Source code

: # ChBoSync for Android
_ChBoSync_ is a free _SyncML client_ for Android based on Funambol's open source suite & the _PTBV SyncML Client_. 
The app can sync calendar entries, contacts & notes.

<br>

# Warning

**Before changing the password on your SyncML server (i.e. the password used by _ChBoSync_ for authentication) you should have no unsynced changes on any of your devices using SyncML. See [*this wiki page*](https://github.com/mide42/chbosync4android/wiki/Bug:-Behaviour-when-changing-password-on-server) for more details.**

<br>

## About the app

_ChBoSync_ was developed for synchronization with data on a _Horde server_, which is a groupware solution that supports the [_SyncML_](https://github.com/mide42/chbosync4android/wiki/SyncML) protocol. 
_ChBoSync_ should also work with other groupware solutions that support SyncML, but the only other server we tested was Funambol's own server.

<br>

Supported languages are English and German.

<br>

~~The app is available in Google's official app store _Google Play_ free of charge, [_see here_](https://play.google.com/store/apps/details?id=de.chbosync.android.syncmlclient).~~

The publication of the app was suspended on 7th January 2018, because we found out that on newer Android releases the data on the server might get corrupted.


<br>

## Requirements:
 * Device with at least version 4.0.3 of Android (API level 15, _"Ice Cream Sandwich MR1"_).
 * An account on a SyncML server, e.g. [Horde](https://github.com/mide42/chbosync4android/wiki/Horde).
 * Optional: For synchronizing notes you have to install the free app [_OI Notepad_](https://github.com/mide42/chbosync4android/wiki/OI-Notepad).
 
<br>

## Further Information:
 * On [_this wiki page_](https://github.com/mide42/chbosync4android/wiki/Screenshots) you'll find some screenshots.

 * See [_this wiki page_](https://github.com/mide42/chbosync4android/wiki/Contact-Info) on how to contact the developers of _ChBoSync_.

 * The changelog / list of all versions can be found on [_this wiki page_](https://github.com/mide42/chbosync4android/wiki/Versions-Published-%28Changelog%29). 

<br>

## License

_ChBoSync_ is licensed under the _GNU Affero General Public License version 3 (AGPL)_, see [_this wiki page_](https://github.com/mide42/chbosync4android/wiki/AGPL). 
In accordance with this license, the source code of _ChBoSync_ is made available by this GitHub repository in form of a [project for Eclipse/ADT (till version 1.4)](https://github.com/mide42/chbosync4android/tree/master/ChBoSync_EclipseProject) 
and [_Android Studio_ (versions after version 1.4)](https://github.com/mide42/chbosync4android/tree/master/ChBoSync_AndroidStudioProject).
★ ★ ★ ★
WORK INSTRUCTION. Every line of the records containing the word "data" must appear in the answer.

ANSWER BOX.
_ChBoSync_ was developed for synchronization with data on a _Horde server_, which is a groupware solution that supports the [_SyncML_](https://github.com/mide42/chbosync4android/wiki/SyncML) protocol. 
The publication of the app was suspended on 7th January 2018, because we found out that on newer Android releases the data on the server might get corrupted.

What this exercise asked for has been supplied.